Task description: The expected answer is the set of lines in the data below between the line holding "Wenn sich die" and the line holding "gerade steht. Indem", inclusive, written out exactly.

--------------------

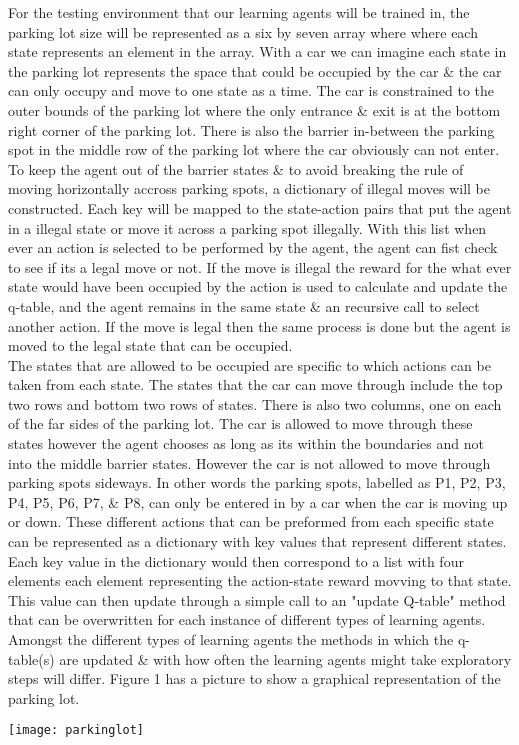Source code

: \documentclass[letterpaper]{article}
\begin{document}
\indent For the testing environment that our learning agents will be trained in, the parking lot size will be represented as a six by seven array where where each state represents an element in the array. With a car we can imagine each state in the parking lot represents the space that could be occupied by the car \& the car can only occupy and move to one state as a time. The car is constrained to the outer bounds of the parking lot where the only entrance \& exit is at the bottom right corner of the parking lot. There is also the barrier in-between the parking spot in the middle row of the parking lot where the car obviously can not enter.  To keep the agent out of the barrier states \& to avoid breaking the rule of moving horizontally accross parking spots, a dictionary of illegal moves will be constructed.  Each key will be mapped to the state-action pairs that put the agent in a illegal state or move it across a parking spot illegally.  With this list when ever an action is selected to be performed by the agent, the agent can fist check to see if its a legal move or not.  If the move is illegal the reward for the what ever state would have been occupied by the action is used to calculate and update the q-table, and the agent remains in the same state \& an recursive call to select another action.  If the move is legal then the same process is done but the agent is moved to the legal state that can be occupied.\\
\indent The states that are allowed to be occupied are specific to which actions can be taken from each state. The states that the car can move through include the top two rows and bottom two rows of states.  There is also two columns, one on each of the far sides of the parking lot. The car is allowed to move through these states however the agent chooses as long as its within the boundaries and not into the middle barrier states. However the car is not allowed to move through parking spots sideways.  In other words the parking spots, labelled as P1, P2, P3, P4, P5, P6, P7, \& P8, can only be entered in by a car when the car is moving up or down.  These different actions that can be preformed from each specific state can be represented as a dictionary with key values that represent different states.  Each key value in the dictionary would then correspond to a list with four elements each element representing the action-state reward movving to that state.  This value can then update through a simple call to an "update Q-table" method that can be overwritten for each instance of different types of learning agents.  Amongst the different types of learning agents the methods in which the q-table(s) are updated \& with how often the learning agents might take exploratory steps will differ.
 Figure 1 has a picture to show a graphical representation of the parking lot.
\begin{center}
\texttt{[image: parkinglot]}
\end{center}
\end{document}

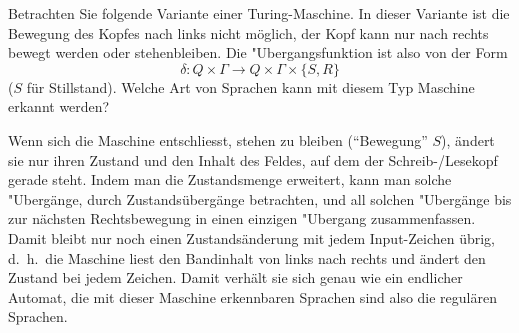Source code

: Betrachten Sie folgende Variante einer Turing-Maschine. In dieser
Variante ist die Bewegung des Kopfes nach links nicht möglich,
der Kopf kann nur nach rechts bewegt werden oder stehenbleiben. Die
"Ubergangsfunktion ist also von der Form
$$\delta:Q\times \Gamma\to Q\times\Gamma\times \{S,R\}$$
($S$ für Stillstand). Welche Art von Sprachen kann mit diesem
Typ Maschine erkannt werden?


\begin{loesung}
Wenn sich die Maschine entschliesst, stehen zu bleiben (``Bewegung'' $S$),
ändert sie
nur ihren Zustand und den Inhalt des Feldes, auf dem der Schreib-/Lesekopf
gerade steht. Indem man die Zustandsmenge erweitert, kann man solche
"Ubergänge, durch Zustandsübergänge betrachten, und all solchen "Ubergänge
bis zur nächsten Rechtsbewegung in einen einzigen "Ubergang zusammenfassen.
Damit bleibt nur noch einen Zustandsänderung mit jedem Input-Zeichen
übrig, d.~h.~die Maschine liest den Bandinhalt von links nach rechts und
ändert den Zustand bei jedem Zeichen. Damit verhält sie sich genau
wie ein endlicher Automat, die mit dieser Maschine erkennbaren Sprachen
sind also die regulären Sprachen.
\end{loesung}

--------------------

Result:
Wenn sich die Maschine entschliesst, stehen zu bleiben (``Bewegung'' $S$),
ändert sie
nur ihren Zustand und den Inhalt des Feldes, auf dem der Schreib-/Lesekopf
gerade steht. Indem man die Zustandsmenge erweitert, kann man solche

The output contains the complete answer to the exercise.